The short journey into the northern Chinese port was the first by Peak Pegasus, which has 70,000 tonnes of US soybeans on board, since it arrived off the coast on July 6 soon after Beijing imposed 25 per cent import duties on US$34 billion worth of US goods, including soybeans.
The penalties were in response to a similar move by Washington as part of a tit-for-tat trade dispute between the world’s two largest economies.
The ship was moored in the port area just after midnight on Sunday morning, according to the latest data.
The move into the dock suggests the cargo may be about to be unloaded, becoming one of the first US soybean shipments to incur the new penalties as the trade dispute deepens. China’s state grain stockpiler Sinograin is the buyer of the shipment, according to a source familiar with the matter.
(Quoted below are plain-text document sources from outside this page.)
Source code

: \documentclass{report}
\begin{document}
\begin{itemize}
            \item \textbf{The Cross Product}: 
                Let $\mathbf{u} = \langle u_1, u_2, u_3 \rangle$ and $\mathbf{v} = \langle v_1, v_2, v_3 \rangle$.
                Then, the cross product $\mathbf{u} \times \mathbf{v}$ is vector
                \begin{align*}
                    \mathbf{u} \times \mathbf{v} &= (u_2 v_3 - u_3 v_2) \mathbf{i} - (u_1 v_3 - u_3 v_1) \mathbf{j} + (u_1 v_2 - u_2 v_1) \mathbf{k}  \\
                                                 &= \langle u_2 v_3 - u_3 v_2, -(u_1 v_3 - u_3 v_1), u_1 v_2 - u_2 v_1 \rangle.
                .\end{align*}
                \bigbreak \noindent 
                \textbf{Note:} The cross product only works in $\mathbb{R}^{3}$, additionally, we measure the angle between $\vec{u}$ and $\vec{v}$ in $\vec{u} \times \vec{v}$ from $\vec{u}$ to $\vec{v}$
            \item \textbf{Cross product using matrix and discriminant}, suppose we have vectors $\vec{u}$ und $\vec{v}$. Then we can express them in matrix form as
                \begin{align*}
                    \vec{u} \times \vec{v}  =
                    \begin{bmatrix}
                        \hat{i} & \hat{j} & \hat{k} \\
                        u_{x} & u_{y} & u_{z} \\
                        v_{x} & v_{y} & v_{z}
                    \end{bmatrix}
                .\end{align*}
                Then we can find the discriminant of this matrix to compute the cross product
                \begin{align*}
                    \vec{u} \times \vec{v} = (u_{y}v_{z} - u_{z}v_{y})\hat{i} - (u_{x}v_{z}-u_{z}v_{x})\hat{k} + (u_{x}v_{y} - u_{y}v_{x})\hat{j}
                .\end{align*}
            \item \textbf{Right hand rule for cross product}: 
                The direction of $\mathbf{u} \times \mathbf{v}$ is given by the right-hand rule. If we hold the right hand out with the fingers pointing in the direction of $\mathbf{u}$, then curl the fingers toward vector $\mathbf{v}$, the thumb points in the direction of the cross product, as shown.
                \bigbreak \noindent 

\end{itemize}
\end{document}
Two other ships carrying US soybeans, Star Jennifer and Cemtex Pioneer, have been anchored off China’s coast for the past few weeks.
Star Jennifer, which has been sitting off Dalian since July 24, was moving on Sunday, according to shipping data. It was not immediately clear where it was heading.
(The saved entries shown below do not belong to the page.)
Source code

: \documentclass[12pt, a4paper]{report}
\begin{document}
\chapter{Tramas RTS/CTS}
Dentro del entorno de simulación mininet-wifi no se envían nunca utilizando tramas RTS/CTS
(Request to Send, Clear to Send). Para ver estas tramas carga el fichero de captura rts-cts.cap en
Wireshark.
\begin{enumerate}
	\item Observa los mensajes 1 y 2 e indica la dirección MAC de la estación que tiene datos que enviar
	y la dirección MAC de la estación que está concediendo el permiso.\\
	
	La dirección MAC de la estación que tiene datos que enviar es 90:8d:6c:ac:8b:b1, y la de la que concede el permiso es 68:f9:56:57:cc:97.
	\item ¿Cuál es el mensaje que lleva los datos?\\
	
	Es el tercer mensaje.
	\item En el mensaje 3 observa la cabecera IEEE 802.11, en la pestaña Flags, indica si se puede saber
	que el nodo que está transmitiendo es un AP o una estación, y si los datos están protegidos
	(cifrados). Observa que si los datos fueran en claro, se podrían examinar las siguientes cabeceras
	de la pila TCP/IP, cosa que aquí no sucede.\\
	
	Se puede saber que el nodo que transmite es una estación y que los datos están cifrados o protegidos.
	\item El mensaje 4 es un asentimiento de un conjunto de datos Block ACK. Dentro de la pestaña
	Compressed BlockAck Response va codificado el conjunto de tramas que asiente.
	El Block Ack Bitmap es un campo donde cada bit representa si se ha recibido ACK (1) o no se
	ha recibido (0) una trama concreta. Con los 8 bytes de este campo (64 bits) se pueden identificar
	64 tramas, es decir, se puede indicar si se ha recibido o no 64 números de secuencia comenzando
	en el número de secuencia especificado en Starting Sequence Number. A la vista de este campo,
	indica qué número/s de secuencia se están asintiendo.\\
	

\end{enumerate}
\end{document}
The final stages of Peak Pegasus’ one-month journey to Dalian captured public attention in China as it became uncertain if it would arrive in time before the duties kicked in.
Last month, Chinese state media deployed the legume in a political cartoon aimed at undermining support for the trade dispute among American farmers – key supporters of US President Donald Trump.
Soybeans, which are used to make cooking oil and animal feed, are the top US agricultural export to China, with the trade worth US$12.7 billion in 2017.
Last week, the Trump administration said it would start collecting tariffs on another US$16 billion worth of Chinese imports from August 23, as it tries to put pressure on China to negotiate trade concessions. Beijing has said it will retaliate in kind.